ASSIGNED TASK: Beginning with the line containing "Une pratique a" and ending with the line containing "- Print body with 15% - 30% infill", write out each line of the records below exactly; pictures and lines outside that range are left out.

=== DATA TO PROCESS ===

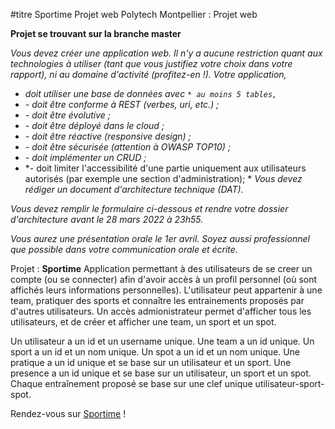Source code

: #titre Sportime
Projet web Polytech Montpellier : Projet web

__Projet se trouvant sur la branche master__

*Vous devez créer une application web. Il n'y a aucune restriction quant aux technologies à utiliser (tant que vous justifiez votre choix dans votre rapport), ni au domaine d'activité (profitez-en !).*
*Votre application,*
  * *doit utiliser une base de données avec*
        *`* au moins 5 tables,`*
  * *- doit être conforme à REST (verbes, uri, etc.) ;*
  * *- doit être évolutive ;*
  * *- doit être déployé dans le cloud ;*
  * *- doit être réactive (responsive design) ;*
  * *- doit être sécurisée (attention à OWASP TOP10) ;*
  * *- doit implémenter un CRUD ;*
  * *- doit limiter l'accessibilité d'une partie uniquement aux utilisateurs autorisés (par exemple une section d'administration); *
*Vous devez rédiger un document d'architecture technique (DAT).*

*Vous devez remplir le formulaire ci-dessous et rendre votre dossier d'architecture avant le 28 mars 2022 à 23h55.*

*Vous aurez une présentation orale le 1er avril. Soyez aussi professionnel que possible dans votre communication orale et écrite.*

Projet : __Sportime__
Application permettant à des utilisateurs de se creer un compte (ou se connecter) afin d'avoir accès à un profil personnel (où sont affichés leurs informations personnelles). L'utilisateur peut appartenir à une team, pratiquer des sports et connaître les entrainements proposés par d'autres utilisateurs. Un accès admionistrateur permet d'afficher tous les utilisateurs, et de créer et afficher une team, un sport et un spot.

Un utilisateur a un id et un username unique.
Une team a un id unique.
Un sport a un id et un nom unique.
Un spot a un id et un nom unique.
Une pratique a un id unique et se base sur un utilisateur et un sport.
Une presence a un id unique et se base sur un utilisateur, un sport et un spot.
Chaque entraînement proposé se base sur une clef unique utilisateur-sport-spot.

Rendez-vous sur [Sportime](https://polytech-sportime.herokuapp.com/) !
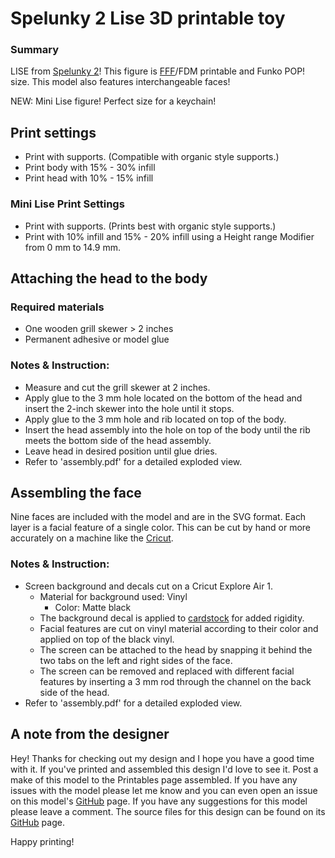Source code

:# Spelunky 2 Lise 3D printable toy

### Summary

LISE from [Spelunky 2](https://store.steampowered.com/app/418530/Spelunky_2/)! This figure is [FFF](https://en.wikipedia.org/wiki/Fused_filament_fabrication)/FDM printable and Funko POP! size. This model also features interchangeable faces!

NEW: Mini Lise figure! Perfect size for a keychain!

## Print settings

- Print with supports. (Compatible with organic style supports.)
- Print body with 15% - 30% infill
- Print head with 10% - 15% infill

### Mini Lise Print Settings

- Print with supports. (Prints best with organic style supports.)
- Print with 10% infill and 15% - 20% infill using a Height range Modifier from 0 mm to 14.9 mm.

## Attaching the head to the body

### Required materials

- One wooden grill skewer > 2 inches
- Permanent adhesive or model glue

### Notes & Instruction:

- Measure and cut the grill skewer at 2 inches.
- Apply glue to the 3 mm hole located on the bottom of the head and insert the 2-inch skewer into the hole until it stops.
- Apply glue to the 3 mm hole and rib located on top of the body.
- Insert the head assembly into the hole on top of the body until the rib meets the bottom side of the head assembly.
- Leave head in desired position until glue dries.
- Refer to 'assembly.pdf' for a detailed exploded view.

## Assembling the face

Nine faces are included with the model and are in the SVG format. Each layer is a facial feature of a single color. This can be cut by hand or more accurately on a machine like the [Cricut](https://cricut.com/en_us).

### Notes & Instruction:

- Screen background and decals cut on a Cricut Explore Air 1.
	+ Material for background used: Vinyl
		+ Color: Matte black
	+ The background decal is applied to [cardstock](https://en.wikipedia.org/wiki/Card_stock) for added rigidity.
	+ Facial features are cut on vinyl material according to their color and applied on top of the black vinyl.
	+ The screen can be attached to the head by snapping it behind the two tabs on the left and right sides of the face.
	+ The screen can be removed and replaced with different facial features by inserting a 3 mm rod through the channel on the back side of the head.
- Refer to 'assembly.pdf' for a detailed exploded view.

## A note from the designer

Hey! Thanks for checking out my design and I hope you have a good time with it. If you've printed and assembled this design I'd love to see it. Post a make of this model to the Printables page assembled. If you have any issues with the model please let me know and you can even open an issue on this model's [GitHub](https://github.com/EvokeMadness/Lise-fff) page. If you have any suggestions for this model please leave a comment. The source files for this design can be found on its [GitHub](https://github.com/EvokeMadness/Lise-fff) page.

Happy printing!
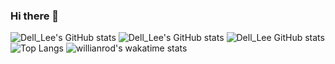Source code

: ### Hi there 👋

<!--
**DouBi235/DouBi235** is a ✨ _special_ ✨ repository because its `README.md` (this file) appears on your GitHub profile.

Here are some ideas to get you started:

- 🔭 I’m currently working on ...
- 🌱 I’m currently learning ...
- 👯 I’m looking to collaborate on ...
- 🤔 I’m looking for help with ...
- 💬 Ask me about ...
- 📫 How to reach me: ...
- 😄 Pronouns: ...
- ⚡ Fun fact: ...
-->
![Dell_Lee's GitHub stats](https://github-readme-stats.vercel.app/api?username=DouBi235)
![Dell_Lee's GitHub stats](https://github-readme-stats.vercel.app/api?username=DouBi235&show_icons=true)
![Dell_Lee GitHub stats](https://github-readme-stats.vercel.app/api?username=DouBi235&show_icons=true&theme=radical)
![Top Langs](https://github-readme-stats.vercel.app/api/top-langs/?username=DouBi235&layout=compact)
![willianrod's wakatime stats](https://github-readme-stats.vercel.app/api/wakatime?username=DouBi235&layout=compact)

===
=== DATA TO PROCESS ===

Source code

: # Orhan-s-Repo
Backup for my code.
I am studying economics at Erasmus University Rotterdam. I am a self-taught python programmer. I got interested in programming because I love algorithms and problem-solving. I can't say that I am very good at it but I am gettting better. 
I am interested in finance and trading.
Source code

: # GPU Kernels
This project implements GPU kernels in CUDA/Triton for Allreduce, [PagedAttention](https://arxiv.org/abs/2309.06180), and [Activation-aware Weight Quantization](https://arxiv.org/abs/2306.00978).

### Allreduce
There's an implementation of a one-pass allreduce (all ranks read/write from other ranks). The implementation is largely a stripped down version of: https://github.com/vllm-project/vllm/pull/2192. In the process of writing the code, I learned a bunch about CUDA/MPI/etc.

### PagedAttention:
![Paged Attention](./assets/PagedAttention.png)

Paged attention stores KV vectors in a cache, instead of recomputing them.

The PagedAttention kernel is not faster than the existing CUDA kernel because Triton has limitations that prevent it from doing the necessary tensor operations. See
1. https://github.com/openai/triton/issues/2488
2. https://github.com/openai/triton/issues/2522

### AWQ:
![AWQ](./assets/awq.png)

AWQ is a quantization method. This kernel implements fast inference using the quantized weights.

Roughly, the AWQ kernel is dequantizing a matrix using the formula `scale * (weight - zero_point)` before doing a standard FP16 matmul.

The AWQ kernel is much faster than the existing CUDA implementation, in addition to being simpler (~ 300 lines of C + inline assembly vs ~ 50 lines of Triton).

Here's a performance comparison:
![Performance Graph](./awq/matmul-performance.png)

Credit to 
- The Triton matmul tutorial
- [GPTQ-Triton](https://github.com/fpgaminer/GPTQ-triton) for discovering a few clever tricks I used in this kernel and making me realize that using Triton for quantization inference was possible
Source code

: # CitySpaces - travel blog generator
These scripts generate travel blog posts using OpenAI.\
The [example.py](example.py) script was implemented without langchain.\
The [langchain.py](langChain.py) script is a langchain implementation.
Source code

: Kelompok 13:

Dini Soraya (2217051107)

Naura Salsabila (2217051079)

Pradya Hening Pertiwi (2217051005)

===

RESPONSE FOR THIS EXERCISE:
Une pratique a un id unique et se base sur un utilisateur et un sport.
Une presence a un id unique et se base sur un utilisateur, un sport et un spot.
Chaque entraînement proposé se base sur une clef unique utilisateur-sport-spot.

Rendez-vous sur [Sportime](https://polytech-sportime.herokuapp.com/) !
Source code

:# Spelunky 2 Lise 3D printable toy

### Summary

LISE from [Spelunky 2](https://store.steampowered.com/app/418530/Spelunky_2/)! This figure is [FFF](https://en.wikipedia.org/wiki/Fused_filament_fabrication)/FDM printable and Funko POP! size. This model also features interchangeable faces!

NEW: Mini Lise figure! Perfect size for a keychain!

## Print settings

- Print with supports. (Compatible with organic style supports.)
- Print body with 15% - 30% infill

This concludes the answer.